Yoism

Yoism claims to be the world's first open-source religion. It has around 100 participants world-wide, who call themselves Yoans. According to Yoans, people's beliefs must be consistent with their own experience and with their own sense of what is right. According to Yoism, individual beliefs can be incomplete, mistaken, misguided, or even deluded. Therefore, Yoans believe that only a community, consensus process can provide a viable path toward Truth. Furthermore, this process must be grounded in careful reflection on actual human experience (empirical observation). Thus, Yoan beliefs are not based on fixed, static, received wisdom, such as from long-dead patriarchs. Rather, Yoan beliefs are based on the consensus of the Yoan community that is represented in a continually updated, open-source Book of Yo.

Yoan Truth is derived from three sources. First, there is the empirical data of collective human experience. Second, reason and logic must be brought to bear on our experience to create our knowledge of how our experiences relate to one another and can be expected to relate to our future experience. Third, a careful exploration of our deepest feelings, our fundamental values, and our most vital strivings is necessary for us to realize fully what aims (goals, meanings) to pursue. The Open Source Truth of the Book of Yo is our collective understanding of how to utilize valid knowledge in the most effective pursuit of our deepest aims.

Yoans build their communities on an open-source process of consensus, striving to express what everyone in the community finds to comport with their experience, scientific data, and the aspirations of the community. From this consensus on values, meanings (human desires and goals), and empirically validated facts (scientific truths), i.e., Yoism's Open-Source Truth, Yoans strive to improve their world. Yoans state several goals in which they are united: world-wide justice, environmental sanity, and healthier communities. In the pursuit of these goals, Yoans believe that the human species can achieve a stable, sustainable integration with our planet's ecosystem.

Yo

Yoism is the community dedicated to the worship and study of Yo, a word that serves as a place-holder, a symbol for that which gives rise to a person's experience of the universe or of reality.
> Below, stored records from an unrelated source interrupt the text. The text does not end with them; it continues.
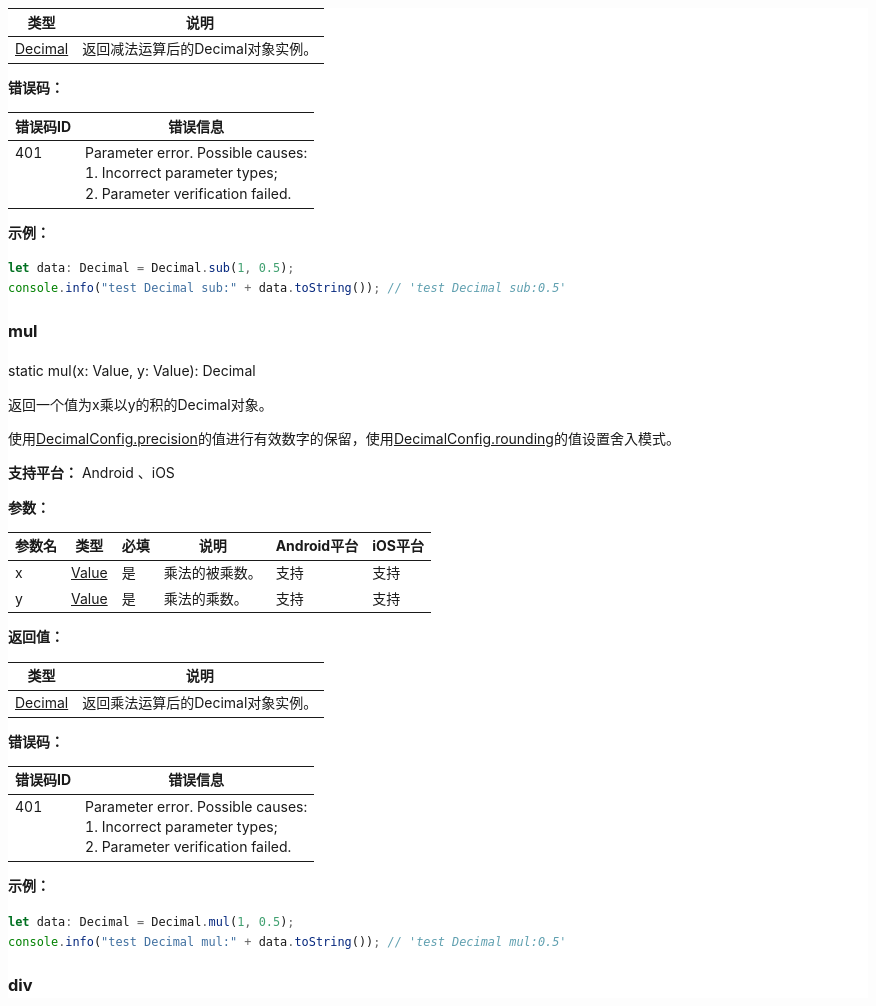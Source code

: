 | 类型                | 说明                              |
| ------------------- | --------------------------------- |
| [Decimal](#decimal) | 返回减法运算后的Decimal对象实例。 |

**错误码：**

| 错误码ID | 错误信息                                                     |
| -------- | ------------------------------------------------------------ |
| 401      | Parameter error. Possible causes:<br/>1. Incorrect parameter types;<br/>2. Parameter verification failed. |

**示例：**

```ts
let data: Decimal = Decimal.sub(1, 0.5);
console.info("test Decimal sub:" + data.toString()); // 'test Decimal sub:0.5'
```

### mul

static mul(x: Value, y: Value): Decimal

返回一个值为x乘以y的积的Decimal对象。

使用[DecimalConfig.precision](#decimalconfig)的值进行有效数字的保留，使用[DecimalConfig.rounding](#decimalconfig)的值设置舍入模式。

**支持平台：** Android 、iOS

**参数：**

| 参数名 | 类型            | 必填 | 说明           | Android平台 | iOS平台 |
| ------ | --------------- | ---- | -------------- | ----------- | ------- |
| x      | [Value](#value) | 是   | 乘法的被乘数。 | 支持        | 支持    |
| y      | [Value](#value) | 是   | 乘法的乘数。   | 支持        | 支持    |

**返回值：**

| 类型                | 说明                              |
| ------------------- | --------------------------------- |
| [Decimal](#decimal) | 返回乘法运算后的Decimal对象实例。 |

**错误码：**

| 错误码ID | 错误信息                                                     |
| -------- | ------------------------------------------------------------ |
| 401      | Parameter error. Possible causes:<br/>1. Incorrect parameter types;<br/>2. Parameter verification failed. |

**示例：**

```ts
let data: Decimal = Decimal.mul(1, 0.5);
console.info("test Decimal mul:" + data.toString()); // 'test Decimal mul:0.5'
```

### div
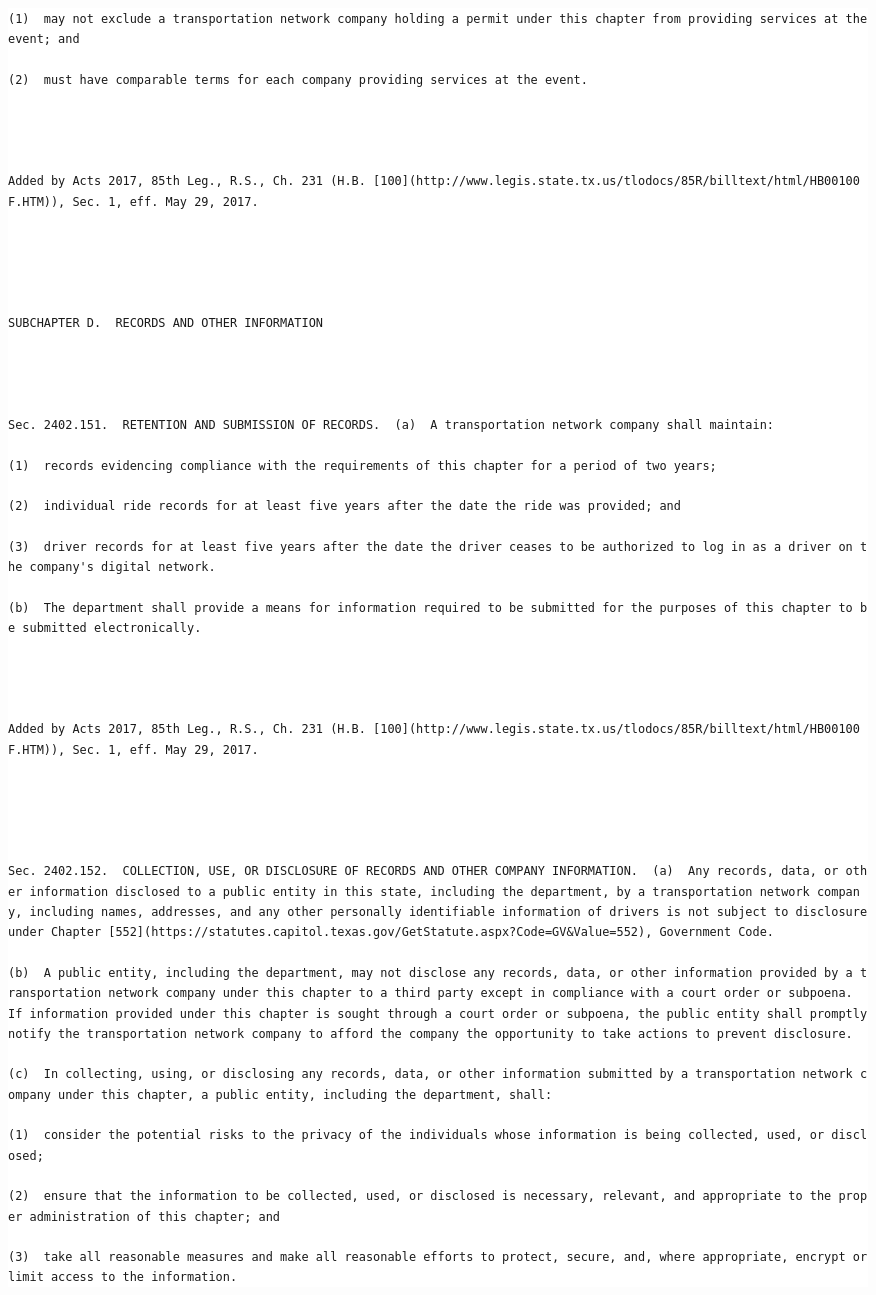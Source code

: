     (1)  may not exclude a transportation network company holding a permit under this chapter from providing services at the event; and
    
    (2)  must have comparable terms for each company providing services at the event.
    
    
    
    
    Added by Acts 2017, 85th Leg., R.S., Ch. 231 (H.B. [100](http://www.legis.state.tx.us/tlodocs/85R/billtext/html/HB00100F.HTM)), Sec. 1, eff. May 29, 2017.
    
    
    
    
    
    SUBCHAPTER D.  RECORDS AND OTHER INFORMATION
    
      
    
    
    Sec. 2402.151.  RETENTION AND SUBMISSION OF RECORDS.  (a)  A transportation network company shall maintain:
    
    (1)  records evidencing compliance with the requirements of this chapter for a period of two years;
    
    (2)  individual ride records for at least five years after the date the ride was provided; and
    
    (3)  driver records for at least five years after the date the driver ceases to be authorized to log in as a driver on the company's digital network.
    
    (b)  The department shall provide a means for information required to be submitted for the purposes of this chapter to be submitted electronically.
    
    
    
    
    Added by Acts 2017, 85th Leg., R.S., Ch. 231 (H.B. [100](http://www.legis.state.tx.us/tlodocs/85R/billtext/html/HB00100F.HTM)), Sec. 1, eff. May 29, 2017.
    
    
    
    
    
    Sec. 2402.152.  COLLECTION, USE, OR DISCLOSURE OF RECORDS AND OTHER COMPANY INFORMATION.  (a)  Any records, data, or other information disclosed to a public entity in this state, including the department, by a transportation network company, including names, addresses, and any other personally identifiable information of drivers is not subject to disclosure under Chapter [552](https://statutes.capitol.texas.gov/GetStatute.aspx?Code=GV&Value=552), Government Code.
    
    (b)  A public entity, including the department, may not disclose any records, data, or other information provided by a transportation network company under this chapter to a third party except in compliance with a court order or subpoena.  If information provided under this chapter is sought through a court order or subpoena, the public entity shall promptly notify the transportation network company to afford the company the opportunity to take actions to prevent disclosure.
    
    (c)  In collecting, using, or disclosing any records, data, or other information submitted by a transportation network company under this chapter, a public entity, including the department, shall:
    
    (1)  consider the potential risks to the privacy of the individuals whose information is being collected, used, or disclosed;
    
    (2)  ensure that the information to be collected, used, or disclosed is necessary, relevant, and appropriate to the proper administration of this chapter; and
    
    (3)  take all reasonable measures and make all reasonable efforts to protect, secure, and, where appropriate, encrypt or limit access to the information.
    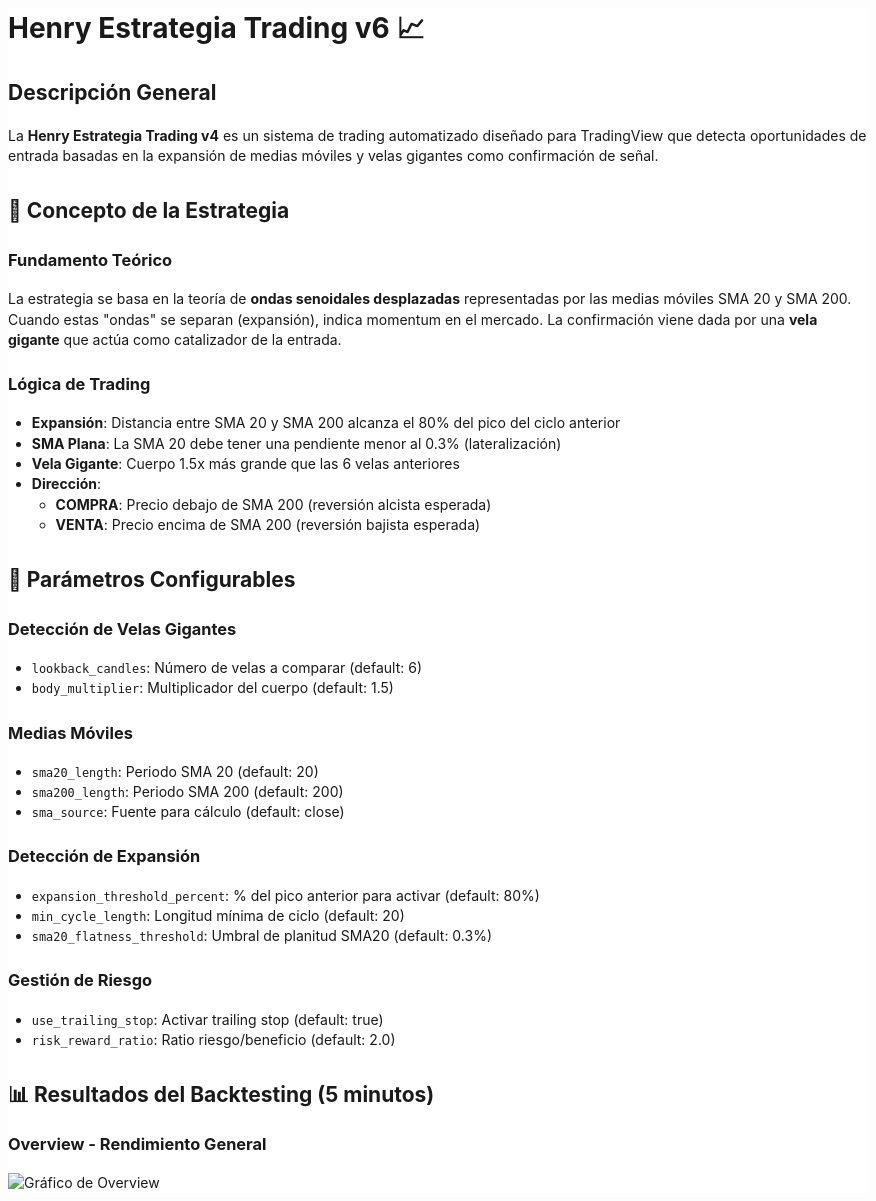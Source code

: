 # Henry Estrategia Trading v6 📈

## Descripción General

La **Henry Estrategia Trading v4** es un sistema de trading automatizado diseñado para TradingView que detecta oportunidades de entrada basadas en la expansión de medias móviles y velas gigantes como confirmación de señal.

## 🎯 Concepto de la Estrategia

### Fundamento Teórico
La estrategia se basa en la teoría de **ondas senoidales desplazadas** representadas por las medias móviles SMA 20 y SMA 200. Cuando estas "ondas" se separan (expansión), indica momentum en el mercado. La confirmación viene dada por una **vela gigante** que actúa como catalizador de la entrada.

### Lógica de Trading
- **Expansión**: Distancia entre SMA 20 y SMA 200 alcanza el 80% del pico del ciclo anterior
- **SMA Plana**: La SMA 20 debe tener una pendiente menor al 0.3% (lateralización)
- **Vela Gigante**: Cuerpo 1.5x más grande que las 6 velas anteriores
- **Dirección**: 
  - **COMPRA**: Precio debajo de SMA 200 (reversión alcista esperada)
  - **VENTA**: Precio encima de SMA 200 (reversión bajista esperada)

## 🔧 Parámetros Configurables

### Detección de Velas Gigantes
- `lookback_candles`: Número de velas a comparar (default: 6)
- `body_multiplier`: Multiplicador del cuerpo (default: 1.5)

### Medias Móviles
- `sma20_length`: Periodo SMA 20 (default: 20)
- `sma200_length`: Periodo SMA 200 (default: 200)
- `sma_source`: Fuente para cálculo (default: close)

### Detección de Expansión
- `expansion_threshold_percent`: % del pico anterior para activar (default: 80%)
- `min_cycle_length`: Longitud mínima de ciclo (default: 20)
- `sma20_flatness_threshold`: Umbral de planitud SMA20 (default: 0.3%)

### Gestión de Riesgo
- `use_trailing_stop`: Activar trailing stop (default: true)
- `risk_reward_ratio`: Ratio riesgo/beneficio (default: 2.0)

## 📊 Resultados del Backtesting (5 minutos)

### Overview - Rendimiento General
![Gráfico de Overview](https://i.imgur.com/overview.png)
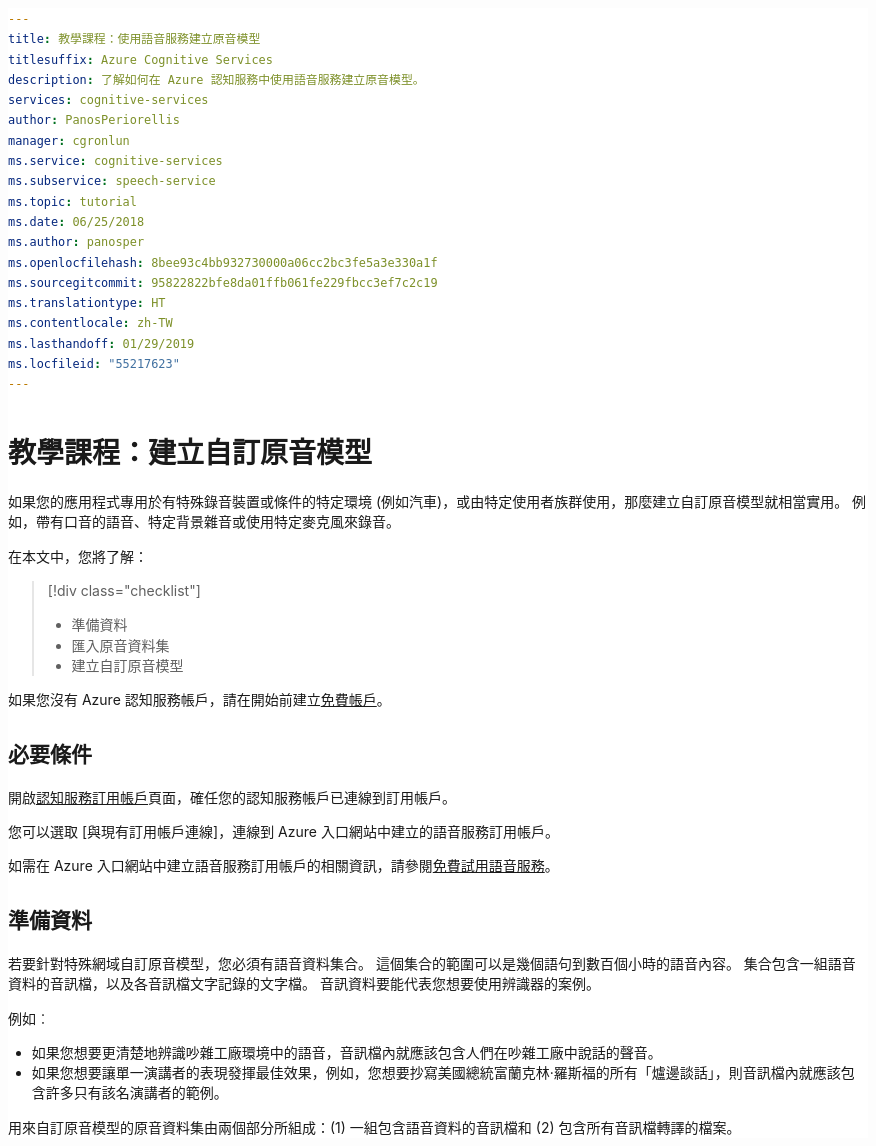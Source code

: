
 ```yaml
---
title: 教學課程：使用語音服務建立原音模型
titlesuffix: Azure Cognitive Services
description: 了解如何在 Azure 認知服務中使用語音服務建立原音模型。
services: cognitive-services
author: PanosPeriorellis
manager: cgronlun
ms.service: cognitive-services
ms.subservice: speech-service
ms.topic: tutorial
ms.date: 06/25/2018
ms.author: panosper
ms.openlocfilehash: 8bee93c4bb932730000a06cc2bc3fe5a3e330a1f
ms.sourcegitcommit: 95822822bfe8da01ffb061fe229fbcc3ef7c2c19
ms.translationtype: HT
ms.contentlocale: zh-TW
ms.lasthandoff: 01/29/2019
ms.locfileid: "55217623"
---
```

# <a name="tutorial-create-a-custom-acoustic-model"></a>教學課程：建立自訂原音模型

如果您的應用程式專用於有特殊錄音裝置或條件的特定環境 (例如汽車)，或由特定使用者族群使用，那麼建立自訂原音模型就相當實用。 例如，帶有口音的語音、特定背景雜音或使用特定麥克風來錄音。

在本文中，您將了解：
> [!div class="checklist"]
> * 準備資料
> * 匯入原音資料集
> * 建立自訂原音模型

如果您沒有 Azure 認知服務帳戶，請在開始前建立[免費帳戶](https://azure.microsoft.com/try/cognitive-services)。

## <a name="prerequisites"></a>必要條件

開啟[認知服務訂用帳戶](https://cris.ai/Subscriptions)頁面，確任您的認知服務帳戶已連線到訂用帳戶。

您可以選取 [與現有訂用帳戶連線]，連線到 Azure 入口網站中建立的語音服務訂用帳戶。

如需在 Azure 入口網站中建立語音服務訂用帳戶的相關資訊，請參閱[免費試用語音服務](get-started.md)。

## <a name="prepare-the-data"></a>準備資料

若要針對特殊網域自訂原音模型，您必須有語音資料集合。 這個集合的範圍可以是幾個語句到數百個小時的語音內容。 集合包含一組語音資料的音訊檔，以及各音訊檔文字記錄的文字檔。 音訊資料要能代表您想要使用辨識器的案例。

例如︰

* 如果您想要更清楚地辨識吵雜工廠環境中的語音，音訊檔內就應該包含人們在吵雜工廠中說話的聲音。
* 如果您想要讓單一演講者的表現發揮最佳效果，例如，您想要抄寫美國總統富蘭克林‧羅斯福的所有「爐邊談話」，則音訊檔內就應該包含許多只有該名演講者的範例。

用來自訂原音模型的原音資料集由兩個部分所組成：(1) 一組包含語音資料的音訊檔和 (2) 包含所有音訊檔轉譯的檔案。
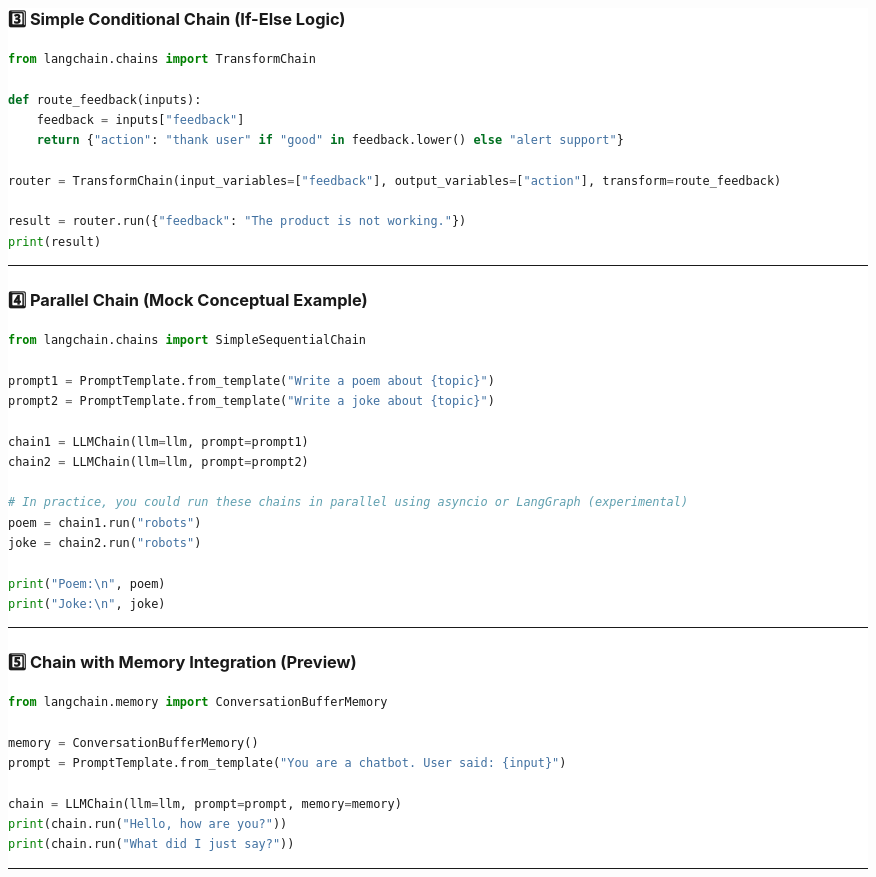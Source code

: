 
### 3️⃣ Simple Conditional Chain (If-Else Logic)

```python
from langchain.chains import TransformChain

def route_feedback(inputs):
    feedback = inputs["feedback"]
    return {"action": "thank user" if "good" in feedback.lower() else "alert support"}

router = TransformChain(input_variables=["feedback"], output_variables=["action"], transform=route_feedback)

result = router.run({"feedback": "The product is not working."})
print(result)

```

---

### 4️⃣ Parallel Chain (Mock Conceptual Example)

```python
from langchain.chains import SimpleSequentialChain

prompt1 = PromptTemplate.from_template("Write a poem about {topic}")
prompt2 = PromptTemplate.from_template("Write a joke about {topic}")

chain1 = LLMChain(llm=llm, prompt=prompt1)
chain2 = LLMChain(llm=llm, prompt=prompt2)

# In practice, you could run these chains in parallel using asyncio or LangGraph (experimental)
poem = chain1.run("robots")
joke = chain2.run("robots")

print("Poem:\n", poem)
print("Joke:\n", joke)

```

---

### 5️⃣ Chain with Memory Integration (Preview)

```python
from langchain.memory import ConversationBufferMemory

memory = ConversationBufferMemory()
prompt = PromptTemplate.from_template("You are a chatbot. User said: {input}")

chain = LLMChain(llm=llm, prompt=prompt, memory=memory)
print(chain.run("Hello, how are you?"))
print(chain.run("What did I just say?"))

```

---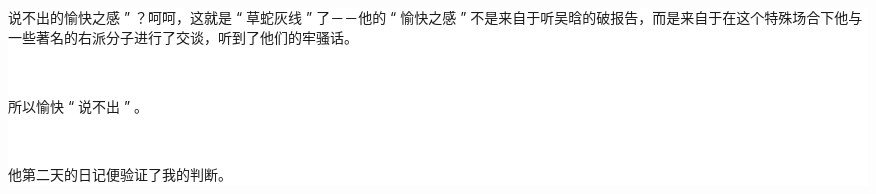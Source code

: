   <span class="s1">
   说不出的愉快之感
  </span>
  <span class="s2">
   ”
  </span>
  <span class="s1">
   ？呵呵，这就是
  </span>
  <span class="s2">
   “
  </span>
  <span class="s1">
   草蛇灰线
  </span>
  <span class="s2">
   ”
  </span>
  <span class="s1">
   了－－他的
  </span>
  <span class="s2">
   “
  </span>
  <span class="s1">
   愉快之感
  </span>
  <span class="s2">
   ”
  </span>
  <span class="s1">
   不是来自于听吴晗的破报告，而是来自于在这个特殊场合下他与一些著名的右派分子进行了交谈，听到了他们的牢骚话。
  </span>
 </p>
 <p class="p1">
  <span class="s1">
  </span>
  <br/>
 </p>
 <p class="p2">
  <span class="s1">
   所以愉快
  </span>
  <span class="s2">
   “
  </span>
  <span class="s1">
   说不出
  </span>
  <span class="s2">
   ”
  </span>
  <span class="s1">
   。
  </span>
 </p>
 <p class="p1">
  <span class="s1">
  </span>
  <br/>
 </p>
 <p class="p2">
  <span class="s1">
   他第二天的日记便验证了我的判断。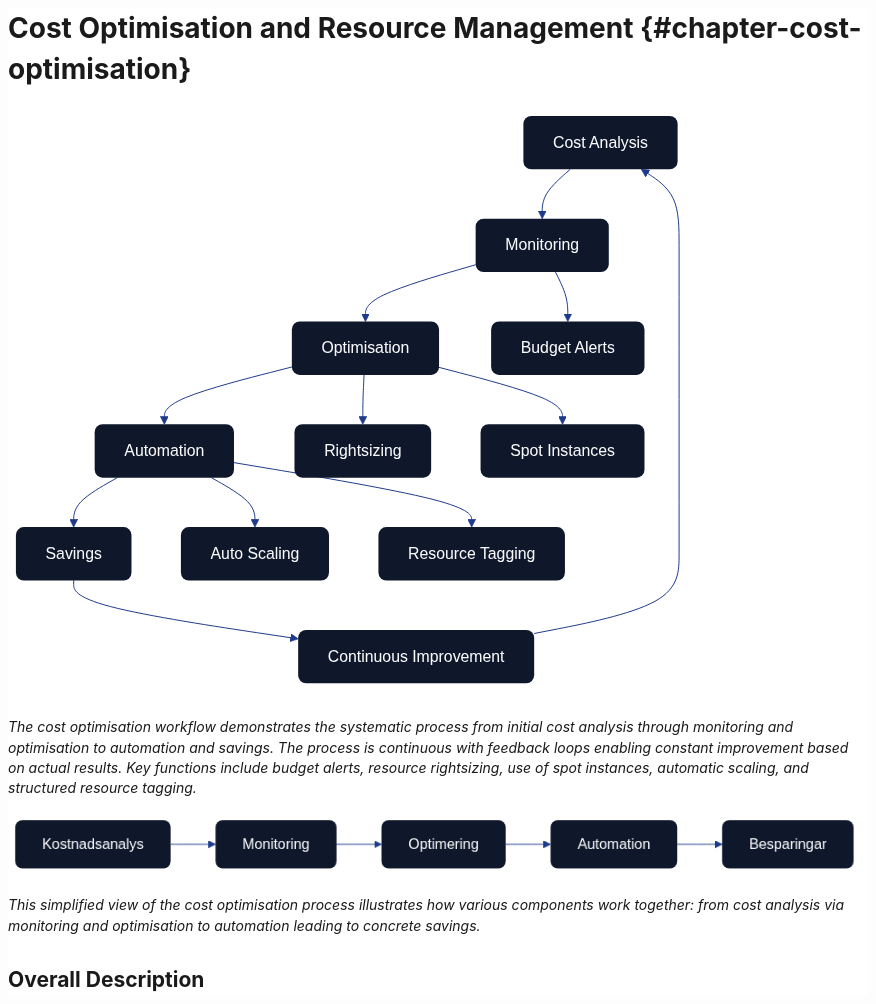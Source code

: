 # Cost Optimisation and Resource Management {#chapter-cost-optimisation}

![Cost optimisation workflow](images/diagram_16_chapter15.png)

*The cost optimisation workflow demonstrates the systematic process from initial cost analysis through monitoring and optimisation to automation and savings. The process is continuous with feedback loops enabling constant improvement based on actual results. Key functions include budget alerts, resource rightsizing, use of spot instances, automatic scaling, and structured resource tagging.*

![Cost monitoring and analysis flow](images/diagram_17_chapter15.png)

*This simplified view of the cost optimisation process illustrates how various components work together: from cost analysis via monitoring and optimisation to automation leading to concrete savings.*

## Overall Description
Yoans believe that each individual's experience is a miraculous manifestation of Yo.

Yoans use "Yo" to refer to the source of (or the mystery "behind") the universe (including everything within the universe, the trees, bugs, and animals, the rocks and rivers, the stars and galaxies). While this is similar to Spinoza's pantheism, Yoans say that they know that what "Yo" stands for can be proven to exist, even though the human psyche can not know anything about it other than its manifestations as human experience (also see John Locke's notions about the limits of knowledge). Yoans claim that this understanding of Yo gives comfort and strength and can provide a basis for the formation of sane, healthy communities.

History of Yo

The earliest Yoan writing listed on the Yoism website is the October 27, 1998 presentation The Word According to Yo, as Told to Daniel by Dr. Daniel Kriegman. The article implies that in addition to Dr. Kriegman there were other yoans involved in Yoism at the time.

Yoans have been holding regular gatherings since 1998. Starting in June 2003, the Yoan community in Boston began holding gatherings on a weekly basis in a space rented from the First Congregational Church of Somerville, Massachusetts. Average attendance, at that time, was around 30.

Yo Inc. is a non-profit organization set up to promote yoism.